Data records:
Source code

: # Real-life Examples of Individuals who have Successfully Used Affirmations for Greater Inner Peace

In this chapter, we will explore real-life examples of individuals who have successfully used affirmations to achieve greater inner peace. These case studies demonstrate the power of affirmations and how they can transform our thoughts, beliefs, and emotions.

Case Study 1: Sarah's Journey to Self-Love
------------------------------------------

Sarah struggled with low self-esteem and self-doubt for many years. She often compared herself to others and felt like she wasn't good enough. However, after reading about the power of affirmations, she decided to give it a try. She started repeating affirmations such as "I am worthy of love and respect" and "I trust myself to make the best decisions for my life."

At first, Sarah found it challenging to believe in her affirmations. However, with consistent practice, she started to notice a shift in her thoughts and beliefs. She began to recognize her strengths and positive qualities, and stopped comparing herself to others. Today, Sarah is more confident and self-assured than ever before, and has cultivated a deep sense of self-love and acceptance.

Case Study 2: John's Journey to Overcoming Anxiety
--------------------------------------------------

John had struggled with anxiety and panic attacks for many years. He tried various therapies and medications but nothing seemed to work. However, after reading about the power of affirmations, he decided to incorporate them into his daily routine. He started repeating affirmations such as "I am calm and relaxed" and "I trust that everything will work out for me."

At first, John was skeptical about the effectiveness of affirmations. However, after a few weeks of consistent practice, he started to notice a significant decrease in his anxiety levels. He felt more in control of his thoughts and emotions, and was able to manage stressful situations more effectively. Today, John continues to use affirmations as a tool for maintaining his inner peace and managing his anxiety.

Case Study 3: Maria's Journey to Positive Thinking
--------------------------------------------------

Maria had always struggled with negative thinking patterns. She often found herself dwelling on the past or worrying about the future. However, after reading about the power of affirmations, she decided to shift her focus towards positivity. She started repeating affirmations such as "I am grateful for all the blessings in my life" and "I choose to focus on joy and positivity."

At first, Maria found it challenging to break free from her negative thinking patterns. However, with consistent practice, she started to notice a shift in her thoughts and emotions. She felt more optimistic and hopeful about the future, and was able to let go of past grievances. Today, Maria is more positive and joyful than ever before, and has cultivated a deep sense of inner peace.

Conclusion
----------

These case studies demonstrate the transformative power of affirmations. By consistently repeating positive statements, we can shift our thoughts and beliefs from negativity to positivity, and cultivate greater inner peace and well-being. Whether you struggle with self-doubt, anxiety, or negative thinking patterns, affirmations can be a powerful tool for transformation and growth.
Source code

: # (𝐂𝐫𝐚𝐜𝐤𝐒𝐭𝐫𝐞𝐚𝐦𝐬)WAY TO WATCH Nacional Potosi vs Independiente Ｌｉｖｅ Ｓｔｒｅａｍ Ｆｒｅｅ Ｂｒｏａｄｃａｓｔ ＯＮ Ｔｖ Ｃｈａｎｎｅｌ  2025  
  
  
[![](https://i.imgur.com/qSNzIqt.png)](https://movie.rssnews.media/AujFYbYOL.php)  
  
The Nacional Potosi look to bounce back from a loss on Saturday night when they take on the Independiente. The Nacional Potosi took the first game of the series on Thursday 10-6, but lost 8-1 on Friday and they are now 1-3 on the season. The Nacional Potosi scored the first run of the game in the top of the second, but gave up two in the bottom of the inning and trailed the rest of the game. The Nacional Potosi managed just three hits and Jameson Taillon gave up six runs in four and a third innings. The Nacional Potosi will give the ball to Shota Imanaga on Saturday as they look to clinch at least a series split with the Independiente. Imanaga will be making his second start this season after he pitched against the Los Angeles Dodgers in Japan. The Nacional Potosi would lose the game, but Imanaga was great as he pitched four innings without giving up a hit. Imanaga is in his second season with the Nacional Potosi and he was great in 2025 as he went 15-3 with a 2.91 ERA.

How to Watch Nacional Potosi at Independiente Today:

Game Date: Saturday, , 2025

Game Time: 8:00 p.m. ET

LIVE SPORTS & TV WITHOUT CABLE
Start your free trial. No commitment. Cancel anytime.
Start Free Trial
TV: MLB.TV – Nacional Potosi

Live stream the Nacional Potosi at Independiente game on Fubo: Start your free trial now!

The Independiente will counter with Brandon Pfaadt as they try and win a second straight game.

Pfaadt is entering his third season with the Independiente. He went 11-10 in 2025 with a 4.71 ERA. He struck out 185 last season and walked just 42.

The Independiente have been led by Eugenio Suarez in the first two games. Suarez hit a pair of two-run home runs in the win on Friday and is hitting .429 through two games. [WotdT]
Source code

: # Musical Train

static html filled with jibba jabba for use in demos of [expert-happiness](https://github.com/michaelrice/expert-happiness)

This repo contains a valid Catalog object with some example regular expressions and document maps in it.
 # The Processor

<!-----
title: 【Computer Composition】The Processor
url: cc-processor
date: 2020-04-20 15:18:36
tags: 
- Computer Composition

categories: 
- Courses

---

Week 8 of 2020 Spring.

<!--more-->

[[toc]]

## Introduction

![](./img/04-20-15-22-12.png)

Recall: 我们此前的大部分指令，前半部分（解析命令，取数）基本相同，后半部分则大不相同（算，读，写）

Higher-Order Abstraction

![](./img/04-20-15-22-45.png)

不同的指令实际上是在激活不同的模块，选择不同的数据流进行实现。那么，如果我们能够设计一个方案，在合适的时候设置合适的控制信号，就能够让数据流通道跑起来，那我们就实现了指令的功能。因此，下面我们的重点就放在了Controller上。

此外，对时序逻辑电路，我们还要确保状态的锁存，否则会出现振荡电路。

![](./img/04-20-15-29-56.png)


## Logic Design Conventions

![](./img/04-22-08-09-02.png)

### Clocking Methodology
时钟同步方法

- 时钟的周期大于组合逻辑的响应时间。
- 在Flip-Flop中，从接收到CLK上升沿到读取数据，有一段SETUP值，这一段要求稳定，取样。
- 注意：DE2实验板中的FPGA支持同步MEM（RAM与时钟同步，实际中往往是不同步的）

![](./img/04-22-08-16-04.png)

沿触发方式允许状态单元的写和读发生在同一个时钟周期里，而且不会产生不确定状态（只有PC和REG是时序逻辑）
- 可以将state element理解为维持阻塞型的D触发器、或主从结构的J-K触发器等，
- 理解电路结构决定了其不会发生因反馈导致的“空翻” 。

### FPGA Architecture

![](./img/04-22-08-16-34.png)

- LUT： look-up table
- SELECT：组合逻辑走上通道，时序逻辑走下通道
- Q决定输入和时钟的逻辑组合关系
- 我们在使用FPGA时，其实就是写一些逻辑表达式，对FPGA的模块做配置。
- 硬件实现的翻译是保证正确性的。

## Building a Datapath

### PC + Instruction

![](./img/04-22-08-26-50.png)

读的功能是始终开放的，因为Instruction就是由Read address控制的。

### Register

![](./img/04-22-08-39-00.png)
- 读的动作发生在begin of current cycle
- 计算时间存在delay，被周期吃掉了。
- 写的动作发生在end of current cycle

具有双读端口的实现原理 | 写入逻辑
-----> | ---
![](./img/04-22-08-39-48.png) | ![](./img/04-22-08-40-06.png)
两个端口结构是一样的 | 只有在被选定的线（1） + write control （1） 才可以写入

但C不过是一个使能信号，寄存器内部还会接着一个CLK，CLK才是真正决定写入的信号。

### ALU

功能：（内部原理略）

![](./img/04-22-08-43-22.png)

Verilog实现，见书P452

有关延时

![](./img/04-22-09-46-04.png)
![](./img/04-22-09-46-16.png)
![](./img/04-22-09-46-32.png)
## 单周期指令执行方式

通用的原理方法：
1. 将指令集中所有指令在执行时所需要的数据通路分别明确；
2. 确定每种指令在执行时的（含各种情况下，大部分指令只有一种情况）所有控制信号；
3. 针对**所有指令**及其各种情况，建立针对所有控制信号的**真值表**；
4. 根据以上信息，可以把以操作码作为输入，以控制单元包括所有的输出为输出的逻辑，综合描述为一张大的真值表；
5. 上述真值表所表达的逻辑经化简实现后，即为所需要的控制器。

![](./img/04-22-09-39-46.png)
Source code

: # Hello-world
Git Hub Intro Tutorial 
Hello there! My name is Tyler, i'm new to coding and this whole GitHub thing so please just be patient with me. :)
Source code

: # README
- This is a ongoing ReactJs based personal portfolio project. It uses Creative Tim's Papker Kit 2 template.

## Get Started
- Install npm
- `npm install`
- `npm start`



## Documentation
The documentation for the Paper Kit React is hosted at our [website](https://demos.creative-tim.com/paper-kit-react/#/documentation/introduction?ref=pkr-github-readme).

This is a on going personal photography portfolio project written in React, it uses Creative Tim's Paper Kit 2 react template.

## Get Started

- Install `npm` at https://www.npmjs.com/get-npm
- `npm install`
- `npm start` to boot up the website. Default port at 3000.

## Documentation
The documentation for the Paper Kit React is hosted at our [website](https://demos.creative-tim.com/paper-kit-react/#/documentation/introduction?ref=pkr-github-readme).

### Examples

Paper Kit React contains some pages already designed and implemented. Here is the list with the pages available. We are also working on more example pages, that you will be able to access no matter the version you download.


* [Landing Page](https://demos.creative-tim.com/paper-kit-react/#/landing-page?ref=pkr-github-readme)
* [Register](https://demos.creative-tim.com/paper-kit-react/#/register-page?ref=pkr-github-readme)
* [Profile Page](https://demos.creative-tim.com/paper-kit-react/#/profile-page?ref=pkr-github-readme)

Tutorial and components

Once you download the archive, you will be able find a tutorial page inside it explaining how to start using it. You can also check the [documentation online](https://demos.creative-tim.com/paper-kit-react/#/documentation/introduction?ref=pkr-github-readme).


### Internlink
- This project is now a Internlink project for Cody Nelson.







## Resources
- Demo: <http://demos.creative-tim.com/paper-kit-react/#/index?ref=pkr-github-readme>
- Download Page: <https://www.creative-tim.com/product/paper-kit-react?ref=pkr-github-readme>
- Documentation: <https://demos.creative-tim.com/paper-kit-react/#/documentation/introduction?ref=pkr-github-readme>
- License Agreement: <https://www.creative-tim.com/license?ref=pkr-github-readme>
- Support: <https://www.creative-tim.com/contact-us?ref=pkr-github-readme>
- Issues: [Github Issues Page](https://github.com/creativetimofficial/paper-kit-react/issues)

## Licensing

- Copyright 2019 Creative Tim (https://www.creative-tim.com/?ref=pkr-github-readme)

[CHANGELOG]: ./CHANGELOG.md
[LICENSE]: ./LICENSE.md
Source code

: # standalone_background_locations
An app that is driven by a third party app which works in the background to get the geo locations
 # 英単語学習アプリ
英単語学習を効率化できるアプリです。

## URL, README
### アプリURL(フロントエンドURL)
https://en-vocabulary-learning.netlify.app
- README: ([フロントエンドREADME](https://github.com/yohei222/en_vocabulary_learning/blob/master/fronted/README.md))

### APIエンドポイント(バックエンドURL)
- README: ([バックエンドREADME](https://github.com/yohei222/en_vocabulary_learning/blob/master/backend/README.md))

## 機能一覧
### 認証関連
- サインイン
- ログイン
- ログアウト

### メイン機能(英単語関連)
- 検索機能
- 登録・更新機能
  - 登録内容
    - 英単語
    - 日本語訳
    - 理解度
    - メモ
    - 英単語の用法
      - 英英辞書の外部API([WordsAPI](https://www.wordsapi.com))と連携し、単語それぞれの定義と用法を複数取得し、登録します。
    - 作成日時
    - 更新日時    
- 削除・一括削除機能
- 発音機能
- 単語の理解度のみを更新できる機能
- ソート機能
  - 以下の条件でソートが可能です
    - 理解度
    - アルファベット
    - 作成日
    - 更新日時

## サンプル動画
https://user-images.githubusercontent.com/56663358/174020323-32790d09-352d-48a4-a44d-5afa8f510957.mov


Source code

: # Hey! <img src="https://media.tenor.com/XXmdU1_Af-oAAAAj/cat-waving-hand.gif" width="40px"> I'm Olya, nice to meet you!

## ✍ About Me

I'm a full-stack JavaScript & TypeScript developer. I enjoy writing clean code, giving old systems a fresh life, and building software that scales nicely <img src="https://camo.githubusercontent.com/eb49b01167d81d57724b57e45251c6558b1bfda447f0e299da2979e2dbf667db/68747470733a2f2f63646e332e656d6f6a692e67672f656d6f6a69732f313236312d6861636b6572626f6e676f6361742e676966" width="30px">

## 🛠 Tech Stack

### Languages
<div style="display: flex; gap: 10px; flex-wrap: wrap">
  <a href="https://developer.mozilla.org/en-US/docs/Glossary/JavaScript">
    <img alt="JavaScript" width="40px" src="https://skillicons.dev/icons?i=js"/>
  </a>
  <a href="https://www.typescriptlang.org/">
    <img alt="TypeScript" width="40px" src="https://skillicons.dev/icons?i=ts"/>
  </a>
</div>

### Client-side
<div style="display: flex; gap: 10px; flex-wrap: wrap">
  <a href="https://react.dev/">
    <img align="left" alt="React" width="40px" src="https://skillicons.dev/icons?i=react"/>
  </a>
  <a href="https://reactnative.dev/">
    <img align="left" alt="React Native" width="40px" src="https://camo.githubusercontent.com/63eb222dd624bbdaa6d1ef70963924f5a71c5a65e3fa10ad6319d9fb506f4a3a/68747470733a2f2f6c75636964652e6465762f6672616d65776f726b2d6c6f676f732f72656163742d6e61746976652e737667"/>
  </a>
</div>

### Task item
Give back, word for word, only the lines above from the line holding "[LICENSE]: ./LICENSE.md" to the line holding "### アプリURL(フロントエンドURL)", both included.

### Response to the task
[LICENSE]: ./LICENSE.md
Source code

: # standalone_background_locations
An app that is driven by a third party app which works in the background to get the geo locations
 # 英単語学習アプリ
英単語学習を効率化できるアプリです。

## URL, README
### アプリURL(フロントエンドURL)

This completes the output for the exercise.